[The input]

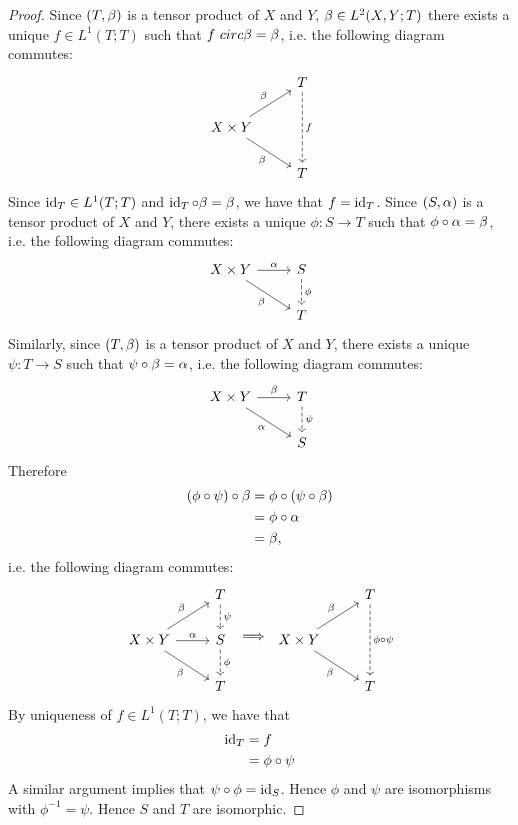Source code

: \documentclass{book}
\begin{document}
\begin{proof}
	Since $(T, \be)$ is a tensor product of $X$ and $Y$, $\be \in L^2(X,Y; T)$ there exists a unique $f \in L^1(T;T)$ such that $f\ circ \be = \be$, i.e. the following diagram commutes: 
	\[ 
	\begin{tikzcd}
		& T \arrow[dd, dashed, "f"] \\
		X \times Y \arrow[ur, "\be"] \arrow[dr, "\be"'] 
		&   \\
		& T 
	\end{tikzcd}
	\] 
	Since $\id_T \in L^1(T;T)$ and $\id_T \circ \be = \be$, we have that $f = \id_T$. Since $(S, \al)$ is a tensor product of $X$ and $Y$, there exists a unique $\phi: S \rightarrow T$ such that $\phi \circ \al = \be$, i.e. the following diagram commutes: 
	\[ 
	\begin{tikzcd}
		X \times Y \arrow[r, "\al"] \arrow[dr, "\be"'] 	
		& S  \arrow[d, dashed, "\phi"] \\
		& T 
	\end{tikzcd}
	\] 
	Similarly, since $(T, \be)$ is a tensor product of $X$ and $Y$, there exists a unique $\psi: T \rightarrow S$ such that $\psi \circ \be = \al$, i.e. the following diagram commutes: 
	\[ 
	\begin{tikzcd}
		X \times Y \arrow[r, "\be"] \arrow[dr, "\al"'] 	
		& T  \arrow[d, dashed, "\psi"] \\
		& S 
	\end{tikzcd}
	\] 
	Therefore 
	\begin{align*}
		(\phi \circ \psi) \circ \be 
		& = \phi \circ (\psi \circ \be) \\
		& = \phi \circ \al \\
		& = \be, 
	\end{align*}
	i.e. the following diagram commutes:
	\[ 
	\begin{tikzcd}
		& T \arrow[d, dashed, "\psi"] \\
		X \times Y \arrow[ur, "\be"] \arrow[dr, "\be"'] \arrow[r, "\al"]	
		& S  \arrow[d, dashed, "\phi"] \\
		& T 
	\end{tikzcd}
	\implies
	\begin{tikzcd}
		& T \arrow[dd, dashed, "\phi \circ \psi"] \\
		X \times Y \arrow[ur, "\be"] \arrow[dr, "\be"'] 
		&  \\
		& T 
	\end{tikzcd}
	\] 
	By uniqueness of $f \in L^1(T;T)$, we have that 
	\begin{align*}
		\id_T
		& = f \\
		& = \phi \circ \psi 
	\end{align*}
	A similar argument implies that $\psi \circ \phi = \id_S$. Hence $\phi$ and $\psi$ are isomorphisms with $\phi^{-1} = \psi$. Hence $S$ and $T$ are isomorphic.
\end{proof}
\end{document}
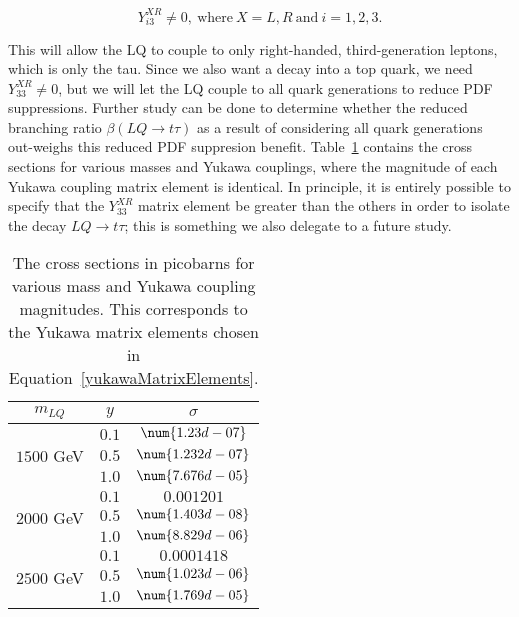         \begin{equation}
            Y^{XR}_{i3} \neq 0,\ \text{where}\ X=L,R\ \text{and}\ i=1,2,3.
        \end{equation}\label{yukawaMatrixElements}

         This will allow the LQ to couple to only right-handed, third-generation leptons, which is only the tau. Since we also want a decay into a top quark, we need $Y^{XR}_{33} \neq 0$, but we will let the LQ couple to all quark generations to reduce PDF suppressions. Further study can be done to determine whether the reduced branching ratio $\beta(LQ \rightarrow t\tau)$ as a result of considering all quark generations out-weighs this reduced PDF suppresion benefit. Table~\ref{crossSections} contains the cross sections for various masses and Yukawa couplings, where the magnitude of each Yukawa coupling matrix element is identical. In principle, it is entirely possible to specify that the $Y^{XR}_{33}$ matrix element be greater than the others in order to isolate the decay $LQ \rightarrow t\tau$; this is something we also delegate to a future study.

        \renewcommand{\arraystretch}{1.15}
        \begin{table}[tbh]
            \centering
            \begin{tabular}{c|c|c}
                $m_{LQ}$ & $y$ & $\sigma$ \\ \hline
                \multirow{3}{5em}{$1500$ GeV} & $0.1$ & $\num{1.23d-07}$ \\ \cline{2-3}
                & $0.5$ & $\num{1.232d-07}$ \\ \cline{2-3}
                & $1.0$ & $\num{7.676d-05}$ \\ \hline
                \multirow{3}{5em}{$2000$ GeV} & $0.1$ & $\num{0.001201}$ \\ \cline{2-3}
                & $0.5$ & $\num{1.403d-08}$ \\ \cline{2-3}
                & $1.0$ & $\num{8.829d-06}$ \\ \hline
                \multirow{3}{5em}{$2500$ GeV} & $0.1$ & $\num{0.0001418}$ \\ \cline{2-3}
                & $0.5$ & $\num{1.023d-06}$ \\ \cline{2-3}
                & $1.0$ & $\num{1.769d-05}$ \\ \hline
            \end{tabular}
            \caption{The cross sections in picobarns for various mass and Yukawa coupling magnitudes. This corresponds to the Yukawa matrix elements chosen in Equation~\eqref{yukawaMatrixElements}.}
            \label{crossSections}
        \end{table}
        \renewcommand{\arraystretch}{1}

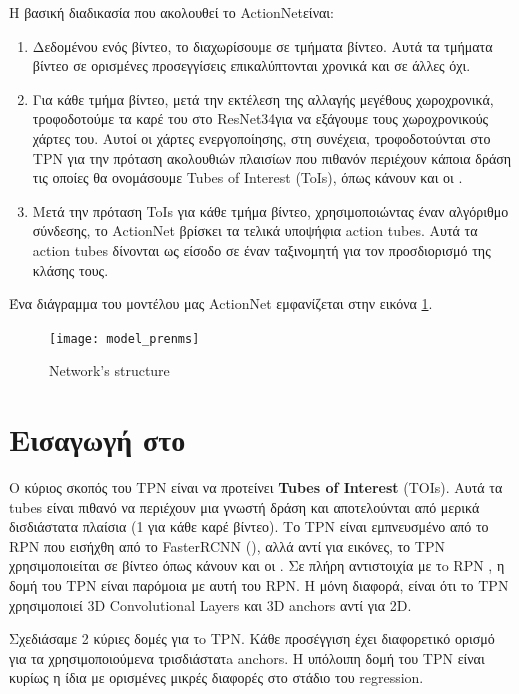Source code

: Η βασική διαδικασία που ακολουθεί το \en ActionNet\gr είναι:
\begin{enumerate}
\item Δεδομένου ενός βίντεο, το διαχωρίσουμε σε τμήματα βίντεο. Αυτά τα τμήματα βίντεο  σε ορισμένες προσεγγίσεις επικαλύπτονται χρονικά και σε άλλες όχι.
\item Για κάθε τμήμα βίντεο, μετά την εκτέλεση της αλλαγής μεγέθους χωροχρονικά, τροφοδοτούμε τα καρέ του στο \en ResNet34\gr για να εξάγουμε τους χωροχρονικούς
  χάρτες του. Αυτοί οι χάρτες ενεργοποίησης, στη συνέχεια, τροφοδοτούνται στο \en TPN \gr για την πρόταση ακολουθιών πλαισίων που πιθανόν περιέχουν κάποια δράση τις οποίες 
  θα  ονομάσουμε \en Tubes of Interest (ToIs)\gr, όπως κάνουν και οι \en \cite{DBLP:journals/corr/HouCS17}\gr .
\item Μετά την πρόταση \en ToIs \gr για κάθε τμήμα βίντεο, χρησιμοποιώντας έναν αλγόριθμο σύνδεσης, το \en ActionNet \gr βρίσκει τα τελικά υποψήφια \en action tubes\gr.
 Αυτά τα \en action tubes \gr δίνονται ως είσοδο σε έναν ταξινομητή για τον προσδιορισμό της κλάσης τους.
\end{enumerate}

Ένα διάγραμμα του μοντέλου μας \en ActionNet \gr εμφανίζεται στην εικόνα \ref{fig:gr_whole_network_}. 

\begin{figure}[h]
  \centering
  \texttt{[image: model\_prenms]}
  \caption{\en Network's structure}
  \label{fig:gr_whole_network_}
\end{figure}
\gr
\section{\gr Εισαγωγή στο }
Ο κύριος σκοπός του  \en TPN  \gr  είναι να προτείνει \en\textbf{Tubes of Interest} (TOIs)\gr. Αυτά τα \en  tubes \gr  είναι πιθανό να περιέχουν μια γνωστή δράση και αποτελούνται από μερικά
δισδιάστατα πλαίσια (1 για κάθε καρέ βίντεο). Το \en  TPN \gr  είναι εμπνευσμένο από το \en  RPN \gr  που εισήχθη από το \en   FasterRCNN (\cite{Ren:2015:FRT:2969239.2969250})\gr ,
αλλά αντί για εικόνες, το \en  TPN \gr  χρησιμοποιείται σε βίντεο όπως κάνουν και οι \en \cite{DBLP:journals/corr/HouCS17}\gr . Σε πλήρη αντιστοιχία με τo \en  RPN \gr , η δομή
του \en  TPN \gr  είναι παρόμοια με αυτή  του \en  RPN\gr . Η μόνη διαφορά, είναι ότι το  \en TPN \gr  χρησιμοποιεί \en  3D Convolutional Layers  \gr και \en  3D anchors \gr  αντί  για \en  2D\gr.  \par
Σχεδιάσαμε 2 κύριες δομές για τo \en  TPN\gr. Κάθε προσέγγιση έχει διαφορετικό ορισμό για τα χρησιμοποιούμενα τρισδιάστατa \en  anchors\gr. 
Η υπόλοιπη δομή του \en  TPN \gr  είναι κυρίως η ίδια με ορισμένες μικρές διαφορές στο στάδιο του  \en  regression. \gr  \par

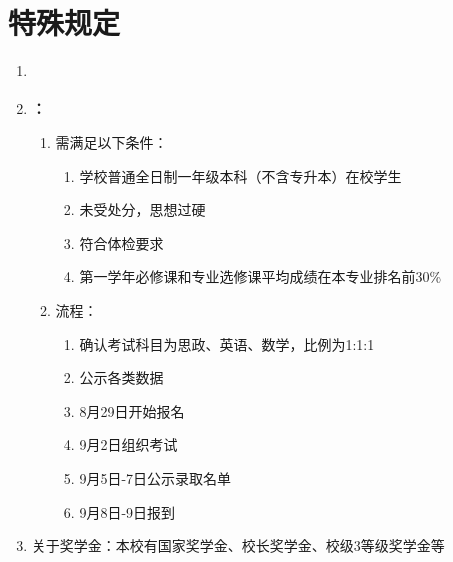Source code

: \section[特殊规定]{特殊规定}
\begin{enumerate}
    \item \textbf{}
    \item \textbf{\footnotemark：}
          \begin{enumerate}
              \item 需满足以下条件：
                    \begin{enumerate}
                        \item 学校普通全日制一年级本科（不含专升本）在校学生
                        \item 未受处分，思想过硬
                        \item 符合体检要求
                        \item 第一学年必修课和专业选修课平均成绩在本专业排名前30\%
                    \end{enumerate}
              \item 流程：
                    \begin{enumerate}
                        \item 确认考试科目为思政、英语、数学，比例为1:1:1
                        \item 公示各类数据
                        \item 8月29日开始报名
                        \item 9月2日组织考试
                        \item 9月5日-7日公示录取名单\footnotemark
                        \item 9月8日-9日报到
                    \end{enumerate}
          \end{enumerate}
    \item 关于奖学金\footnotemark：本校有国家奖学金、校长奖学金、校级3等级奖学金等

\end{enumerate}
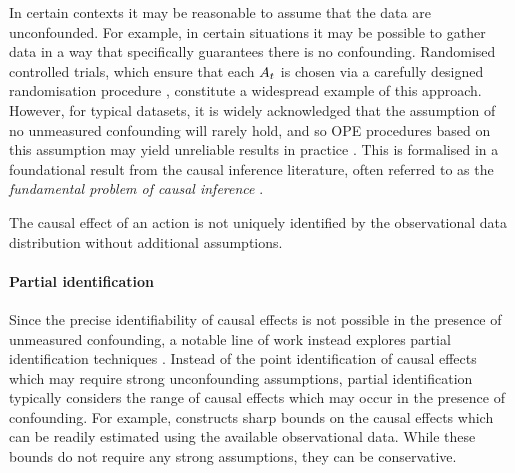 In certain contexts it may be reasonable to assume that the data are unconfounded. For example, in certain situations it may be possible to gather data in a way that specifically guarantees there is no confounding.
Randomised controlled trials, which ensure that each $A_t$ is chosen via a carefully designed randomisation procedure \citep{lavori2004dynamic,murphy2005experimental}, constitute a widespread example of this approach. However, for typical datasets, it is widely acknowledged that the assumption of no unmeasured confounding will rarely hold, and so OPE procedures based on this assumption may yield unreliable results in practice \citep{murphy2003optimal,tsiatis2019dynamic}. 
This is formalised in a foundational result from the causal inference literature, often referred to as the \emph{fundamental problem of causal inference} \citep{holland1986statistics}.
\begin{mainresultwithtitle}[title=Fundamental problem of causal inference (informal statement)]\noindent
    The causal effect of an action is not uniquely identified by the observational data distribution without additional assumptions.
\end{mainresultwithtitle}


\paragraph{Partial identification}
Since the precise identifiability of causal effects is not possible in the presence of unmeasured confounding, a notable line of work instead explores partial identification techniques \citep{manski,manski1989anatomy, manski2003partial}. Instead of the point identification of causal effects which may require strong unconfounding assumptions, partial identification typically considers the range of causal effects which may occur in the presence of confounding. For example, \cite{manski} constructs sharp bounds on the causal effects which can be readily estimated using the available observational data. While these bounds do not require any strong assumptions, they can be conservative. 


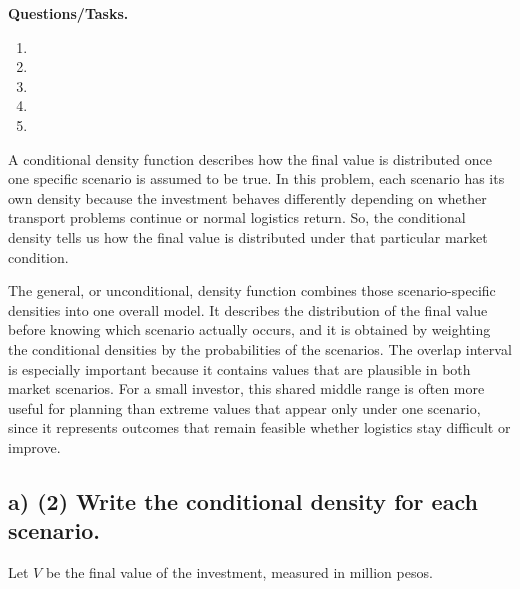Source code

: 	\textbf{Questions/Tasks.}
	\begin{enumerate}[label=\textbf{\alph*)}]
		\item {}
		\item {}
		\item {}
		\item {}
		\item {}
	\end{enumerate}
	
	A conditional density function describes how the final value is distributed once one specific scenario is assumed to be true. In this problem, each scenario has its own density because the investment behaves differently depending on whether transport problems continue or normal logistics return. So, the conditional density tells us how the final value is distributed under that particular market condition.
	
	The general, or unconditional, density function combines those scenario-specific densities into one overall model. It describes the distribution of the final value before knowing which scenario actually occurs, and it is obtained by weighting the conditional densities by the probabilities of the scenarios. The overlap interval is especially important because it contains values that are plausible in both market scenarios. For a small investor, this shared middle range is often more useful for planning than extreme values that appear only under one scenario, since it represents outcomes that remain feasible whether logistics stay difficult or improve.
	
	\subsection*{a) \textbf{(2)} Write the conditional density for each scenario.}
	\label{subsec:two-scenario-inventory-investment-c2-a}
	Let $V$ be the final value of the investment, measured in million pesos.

[/The input]

## What is required
Output the material above exactly, but only from the line that carries "χάρτες του. Αυτοί" through the line that carries "Ο κύριος σκοπός".

## Response below
  χάρτες του. Αυτοί οι χάρτες ενεργοποίησης, στη συνέχεια, τροφοδοτούνται στο \en TPN \gr για την πρόταση ακολουθιών πλαισίων που πιθανόν περιέχουν κάποια δράση τις οποίες 
  θα  ονομάσουμε \en Tubes of Interest (ToIs)\gr, όπως κάνουν και οι \en \cite{DBLP:journals/corr/HouCS17}\gr .
\item Μετά την πρόταση \en ToIs \gr για κάθε τμήμα βίντεο, χρησιμοποιώντας έναν αλγόριθμο σύνδεσης, το \en ActionNet \gr βρίσκει τα τελικά υποψήφια \en action tubes\gr.
 Αυτά τα \en action tubes \gr δίνονται ως είσοδο σε έναν ταξινομητή για τον προσδιορισμό της κλάσης τους.
\end{enumerate}

Ένα διάγραμμα του μοντέλου μας \en ActionNet \gr εμφανίζεται στην εικόνα \ref{fig:gr_whole_network_}. 

\begin{figure}[h]
  \centering
  \texttt{[image: model\_prenms]}
  \caption{\en Network's structure}
  \label{fig:gr_whole_network_}
\end{figure}
\gr
\section{\gr Εισαγωγή στο }
Ο κύριος σκοπός του  \en TPN  \gr  είναι να προτείνει \en\textbf{Tubes of Interest} (TOIs)\gr. Αυτά τα \en  tubes \gr  είναι πιθανό να περιέχουν μια γνωστή δράση και αποτελούνται από μερικά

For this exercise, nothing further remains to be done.